Hinzu komme, dass im Zusammenhang mit dem Kindlifresserbrunnen auch die These von Saturn kursiere: Saturn ist ein Gott aus der römischen Mythologie, der angeblich seine Kinder auffrisst. «Wir wissen, dass Saturn ab und zu mit Juden in Verbindung gebracht wurde», sagt Bloch und nennt als Beispiel den Holzschnitt eines Nürnberger Künstlers aus dem Jahr 1492, der einen kinderfressenden Saturn mit einem jüdischen Abzeichen zeigt.
Auch Franziska Burkhardt, Leiterin von Kultur Stadt Bern, findet es wichtig, dass die ganze Palette der Interpretationen aufgezeigt wird. «In unserer polarisierten Welt ist es wichtig, dass man die verschiedenen Ansichten offenlegt und diese diskutiert.»
Noch keine gehässigen Reaktionen
Die Stadt Bern hat schon länger über eine neue Beschriftung diskutiert. Dass es erst jetzt dazu gekommen ist, schreibt Burkhardt den langsamen Mühlen der Politik zu. «Man muss sich mit vielen verschiedenen Interessensgruppen absprechen.»

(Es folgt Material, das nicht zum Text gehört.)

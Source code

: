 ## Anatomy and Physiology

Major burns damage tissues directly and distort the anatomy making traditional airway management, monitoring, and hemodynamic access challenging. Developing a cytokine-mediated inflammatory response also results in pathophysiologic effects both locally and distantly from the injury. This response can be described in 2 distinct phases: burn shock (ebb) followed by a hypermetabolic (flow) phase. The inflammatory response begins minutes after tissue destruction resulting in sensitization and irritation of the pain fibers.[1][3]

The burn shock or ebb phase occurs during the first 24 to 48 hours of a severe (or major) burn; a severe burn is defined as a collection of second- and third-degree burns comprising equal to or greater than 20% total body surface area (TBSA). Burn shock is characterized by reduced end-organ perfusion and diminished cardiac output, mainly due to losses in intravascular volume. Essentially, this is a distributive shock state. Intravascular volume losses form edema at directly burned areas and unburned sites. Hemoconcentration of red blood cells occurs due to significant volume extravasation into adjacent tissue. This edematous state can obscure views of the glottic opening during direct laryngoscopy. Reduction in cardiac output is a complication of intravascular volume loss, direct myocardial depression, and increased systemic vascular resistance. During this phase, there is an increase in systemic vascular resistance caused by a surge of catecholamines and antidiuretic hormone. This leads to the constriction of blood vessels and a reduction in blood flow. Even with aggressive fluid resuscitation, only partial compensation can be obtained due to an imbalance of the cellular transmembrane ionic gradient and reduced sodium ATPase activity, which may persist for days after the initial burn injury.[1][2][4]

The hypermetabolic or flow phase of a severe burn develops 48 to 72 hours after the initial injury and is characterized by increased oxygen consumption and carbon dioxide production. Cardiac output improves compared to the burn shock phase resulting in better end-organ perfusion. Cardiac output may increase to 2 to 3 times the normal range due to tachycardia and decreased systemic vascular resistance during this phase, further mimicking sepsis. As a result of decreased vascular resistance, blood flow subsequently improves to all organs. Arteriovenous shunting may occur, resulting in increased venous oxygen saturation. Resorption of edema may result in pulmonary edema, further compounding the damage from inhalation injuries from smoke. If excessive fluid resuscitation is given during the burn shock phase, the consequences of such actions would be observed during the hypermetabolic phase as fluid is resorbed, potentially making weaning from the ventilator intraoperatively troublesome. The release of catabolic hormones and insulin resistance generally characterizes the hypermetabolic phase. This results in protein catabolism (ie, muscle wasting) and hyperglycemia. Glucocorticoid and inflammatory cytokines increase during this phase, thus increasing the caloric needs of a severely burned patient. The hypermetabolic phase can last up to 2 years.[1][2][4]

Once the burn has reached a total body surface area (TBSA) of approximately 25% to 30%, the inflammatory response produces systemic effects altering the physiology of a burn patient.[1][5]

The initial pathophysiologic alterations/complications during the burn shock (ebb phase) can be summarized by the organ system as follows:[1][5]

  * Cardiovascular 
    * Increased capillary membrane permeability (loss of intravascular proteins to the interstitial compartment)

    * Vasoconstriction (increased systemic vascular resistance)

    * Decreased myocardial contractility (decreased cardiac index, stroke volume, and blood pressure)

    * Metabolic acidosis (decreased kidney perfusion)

In unserer polarisierten Welt ist es wichtig, dass man die verschiedenen Ansichten offenlegt und diese diskutiert.»
Aber nun, da es so weit ist, zeigt sich Burkhardt zuversichtlich, dass der Austausch über die unterschiedlichen Deutungen konstruktiv wird. Denn: Bis jetzt habe sie auf die neue Beschriftung keine gehässigen Reaktionen erhalten.